ALLEGIANT TRAVEL COMPANY
 
STOCK OPTION AGREEMENT


THIS STOCK OPTION AGREEMENT (the "Agreement") is made and entered into as             , 20XX (the “Effective Date”), between ALLEGIANT TRAVEL COMPANY, a Nevada corporation (the "Company") and XXXXXXX (the "Optionee").

THE PARTIES AGREE AS FOLLOWS:

1.            Stock Option Plan.  The exercise of the Options granted under this Agreement shall be subject to the terms, conditions and restrictions of Allegiant Travel Company 2006 Long-Term Incentive Plan (the "Plan").  A copy of the Plan is available to Optionee upon request and is incorporated in this Agreement by this reference.  Terms used in this Agreement that are defined in the Plan shall have the same meaning as in the Plan, unless the text of this Agreement clearly indicates otherwise.

2.            Grant of Option.

A.           The Company hereby grants to Optionee pursuant to the Plan an option (the "Option") to purchase all or any part of                        (XX,XXX) shares (the "Option Shares") of the Company's $.001 par value common stock (the "Common Stock") on the terms and conditions set forth herein and in the Plan.

B.            All Options granted under this Agreement shall be considered to be non-qualified stock options under the Code.

3.            Exercise Price.  The exercise price (the "Exercise Price") for each share of Common Stock covered by this Option shall be            per share.

4.            Adjustment of Options.  The Committee shall adjust the number of Option Shares and the Exercise Price thereof in certain circumstances in accordance with the provisions of Item 11 of the Plan.

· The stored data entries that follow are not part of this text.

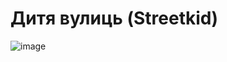 # Дитя вулиць (Streetkid)

![image](https://static.wikia.nocookie.net/cyberpunk/images/9/90/Street_kid_bg.png)

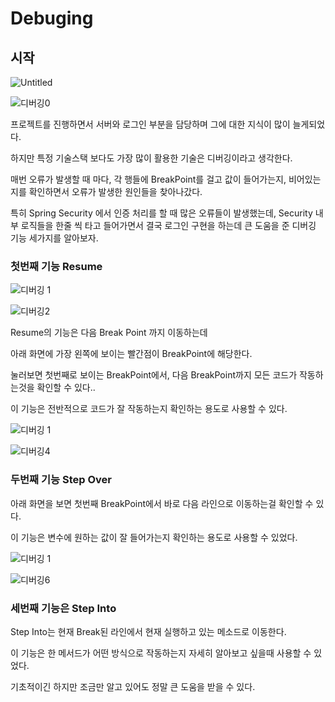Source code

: # Debuging

## 시작

![Untitled](https://user-images.githubusercontent.com/70310271/195103904-23a6c536-ad34-4f61-aea6-adf81d629b21.png)

![디버깅0](https://user-images.githubusercontent.com/70310271/195103592-716515bb-ed86-49c0-b1d9-74169307150b.jpg)

프로젝트를 진행하면서 서버와 로그인 부분을 담당하며 그에 대한 지식이 많이 늘게되었다.

하지만 특정 기술스택 보다도 가장 많이 활용한 기술은 디버깅이라고 생각한다.

매번 오류가 발생할 때 마다, 각 행들에 BreakPoint를 걸고 값이 들어가는지, 비어있는지를 확인하면서 오류가 발생한 원인들을 찾아나갔다.

특히 Spring Security 에서 인증 처리를 할 때 많은 오류들이 발생했는데, Security 내부 로직들을 한줄 씩 타고 들어가면서 결국 로그인 구현을 하는데 큰 도움을 준 디버깅 기능 세가지를 알아보자.

### 첫번째 기능 Resume

![디버깅 1](https://user-images.githubusercontent.com/70310271/195103625-0a28c311-ad4a-4f47-94e4-ea91c7975906.jpg)

![디버깅2](https://user-images.githubusercontent.com/70310271/195103651-fe57afc5-1373-4692-add9-5b4371dedaa5.jpg)

Resume의 기능은 다음 Break Point 까지 이동하는데

아래 화면에 가장 왼쪽에 보이는 빨간점이 BreakPoint에 해당한다.

눌러보면 첫번째로 보이는 BreakPoint에서, 다음 BreakPoint까지 모든 코드가 작동하는것을 확인할 수 있다..

이 기능은 전반적으로 코드가 잘 작동하는지 확인하는 용도로 사용할 수 있다.

![디버깅 1](https://user-images.githubusercontent.com/70310271/195103670-ec8f1f33-93db-468b-a99b-ed0e712a2531.jpg)

![디버깅4](https://user-images.githubusercontent.com/70310271/195104252-8bf29abc-ff2b-4a7c-abf1-1196bcddba6f.png)

### 두번째 기능 Step Over

아래 화면을 보면 첫번째 BreakPoint에서 바로 다음 라인으로 이동하는걸 확인할 수 있다.

이 기능은 변수에 원하는 값이 잘 들어가는지 확인하는 용도로 사용할 수 있었다.

![디버깅 1](https://user-images.githubusercontent.com/70310271/195103732-71e0f9b3-cb1c-462d-bc9d-412d3be82163.jpg)

![디버깅6](https://user-images.githubusercontent.com/70310271/195104350-6c015b08-4e55-4dc9-8267-7452f15d10a5.png)

### 세번째 기능은 Step Into

Step Into는 현재 Break된 라인에서 현재 실행하고 있는 메소드로 이동한다.

이 기능은 한 메서드가 어떤 방식으로 작동하는지 자세히 알아보고 싶을때 사용할 수 있었다.

기초적이긴 하지만 조금만 알고 있어도 정말 큰 도움을 받을 수 있다.
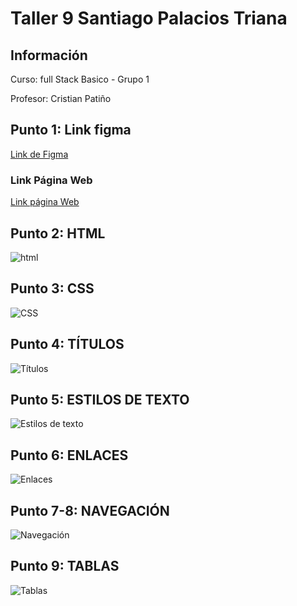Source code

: <h1>Taller 9 Santiago Palacios Triana </h1>

<h2> Información</h2>
<p>Curso: full Stack Basico - Grupo 1 </p>
<p>Profesor: Cristian Patiño</p>
<h2> Punto 1: Link figma</h2>
<a href="https://www.figma.com/file/ovvMCtLbyMBw0JsbjzGCn3/Figma-exercise?type=design&node-id=0%3A1&mode=design&t=NoZ8Pe0AqzkPYdQ0-1" target="_blank">Link de Figma</a>

<h3> Link Página Web</h3>
<a href="https://luisaherrerach22.github.io/taller-9-full-stack/"target="_blank">Link página Web</a>
<h2> Punto 2: HTML</h2>
<img src="./public/images/html.png" alt="html">

<h2> Punto 3: CSS</h2>
<img src="./public/images/css.png" alt="CSS">

<h2> Punto 4: TÍTULOS</h2>
<img src="./public/images/titulos.png" alt="Títulos">

<h2> Punto 5: ESTILOS DE TEXTO</h2>
<img src="./public/images/estilos.png" alt="Estilos de texto">

<h2> Punto 6: ENLACES</h2>
<img src="./public/images/enlaces.png" alt="Enlaces">

<h2> Punto 7-8: NAVEGACIÓN</h2>
<img src="./public/images/navegacion.png" alt="Navegación">

<h2> Punto 9: TABLAS</h2>
<img src="./public/images/tabla.png" alt="Tablas">

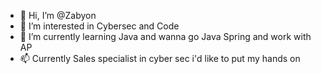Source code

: - 👋 Hi, I’m @Zabyon
- 👀 I’m interested in Cybersec and Code
- 🌱 I’m currently learning Java and wanna go Java Spring and work with AP
- 📫 Currently Sales specialist in cyber sec i'd like to put my hands on

<!---
Zabyon/Zabyon is a ✨ special ✨ repository because its `README.md` (this file) appears on your GitHub profile.
You can click the Preview link to take a look at your changes.
--->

5.            Exercise of Options.

A.           Exercise of Option.  Subject to the other terms of this Agreement, Optionee's right to exercise the Option granted hereunder shall be subject to the following Vesting Schedule wherein Optionee shall be entitled to exercise his right to purchase the Option Shares at any point in time during this Agreement only to the extent indicated below:
 
 
 

 
 
Vesting Schedule
 
Date  
Number of Option Shares
First Becoming Vested
First anniversary of Effective Date     1/3 of Option Shares granted
Second anniversary of Effective Date   1/3 of Option Shares granted
Third anniversary of Effective Date    1/3 of Option Shares granted
 
B.            Partial Exercise.  Subject to the terms of the Plan, this Option (to the extent vested as provided in Paragraph 5A above) may be exercised for all or any part of the Option Shares.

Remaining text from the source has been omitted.